**Exercise directions**: Please retype all of the records below word for word, leaving out any pictures.

**Recorded data**:

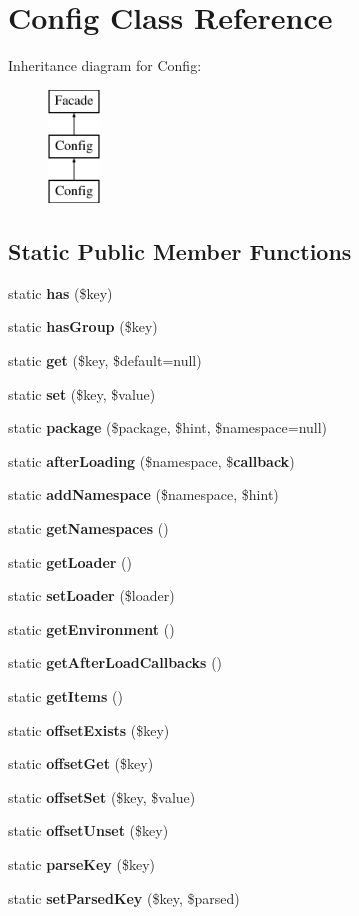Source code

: \section{Config Class Reference}
\label{class_config}
Inheritance diagram for Config\+:\begin{figure}[H]
\begin{center}
\leavevmode
\includegraphics[height=3.000000cm]{class_config}
\end{center}
\end{figure}
\subsection*{Static Public Member Functions}
\begin{DoxyCompactItemize}
\item 
static {\bf has} (\$key)
\item 
static {\bf has\+Group} (\$key)
\item 
static {\bf get} (\$key, \$default=null)
\item 
static {\bf set} (\$key, \$value)
\item 
static {\bf package} (\$package, \$hint, \$namespace=null)
\item 
static {\bf after\+Loading} (\$namespace, \${\bf callback})
\item 
static {\bf add\+Namespace} (\$namespace, \$hint)
\item 
static {\bf get\+Namespaces} ()
\item 
static {\bf get\+Loader} ()
\item 
static {\bf set\+Loader} (\$loader)
\item 
static {\bf get\+Environment} ()
\item 
static {\bf get\+After\+Load\+Callbacks} ()
\item 
static {\bf get\+Items} ()
\item 
static {\bf offset\+Exists} (\$key)
\item 
static {\bf offset\+Get} (\$key)
\item 
static {\bf offset\+Set} (\$key, \$value)
\item 
static {\bf offset\+Unset} (\$key)
\item 
static {\bf parse\+Key} (\$key)
\item 
static {\bf set\+Parsed\+Key} (\$key, \$parsed)
\end{DoxyCompactItemize}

**Answer to the exercise**:
Source code

: \section{Config Class Reference}
\label{class_config}
Inheritance diagram for Config\+:\begin{figure}[H]
\begin{center}
\leavevmode
\includegraphics[height=3.000000cm]{class_config}
\end{center}
\end{figure}
\subsection*{Static Public Member Functions}
\begin{DoxyCompactItemize}
\item 
static {\bf has} (\$key)
\item 
static {\bf has\+Group} (\$key)
\item 
static {\bf get} (\$key, \$default=null)
\item 
static {\bf set} (\$key, \$value)
\item 
static {\bf package} (\$package, \$hint, \$namespace=null)
\item 
static {\bf after\+Loading} (\$namespace, \${\bf callback})
\item 
static {\bf add\+Namespace} (\$namespace, \$hint)
\item 
static {\bf get\+Namespaces} ()
\item 
static {\bf get\+Loader} ()
\item 
static {\bf set\+Loader} (\$loader)
\item 
static {\bf get\+Environment} ()
\item 
static {\bf get\+After\+Load\+Callbacks} ()
\item 
static {\bf get\+Items} ()
\item 
static {\bf offset\+Exists} (\$key)
\item 
static {\bf offset\+Get} (\$key)
\item 
static {\bf offset\+Set} (\$key, \$value)
\item 
static {\bf offset\+Unset} (\$key)
\item 
static {\bf parse\+Key} (\$key)
\item 
static {\bf set\+Parsed\+Key} (\$key, \$parsed)
\end{DoxyCompactItemize}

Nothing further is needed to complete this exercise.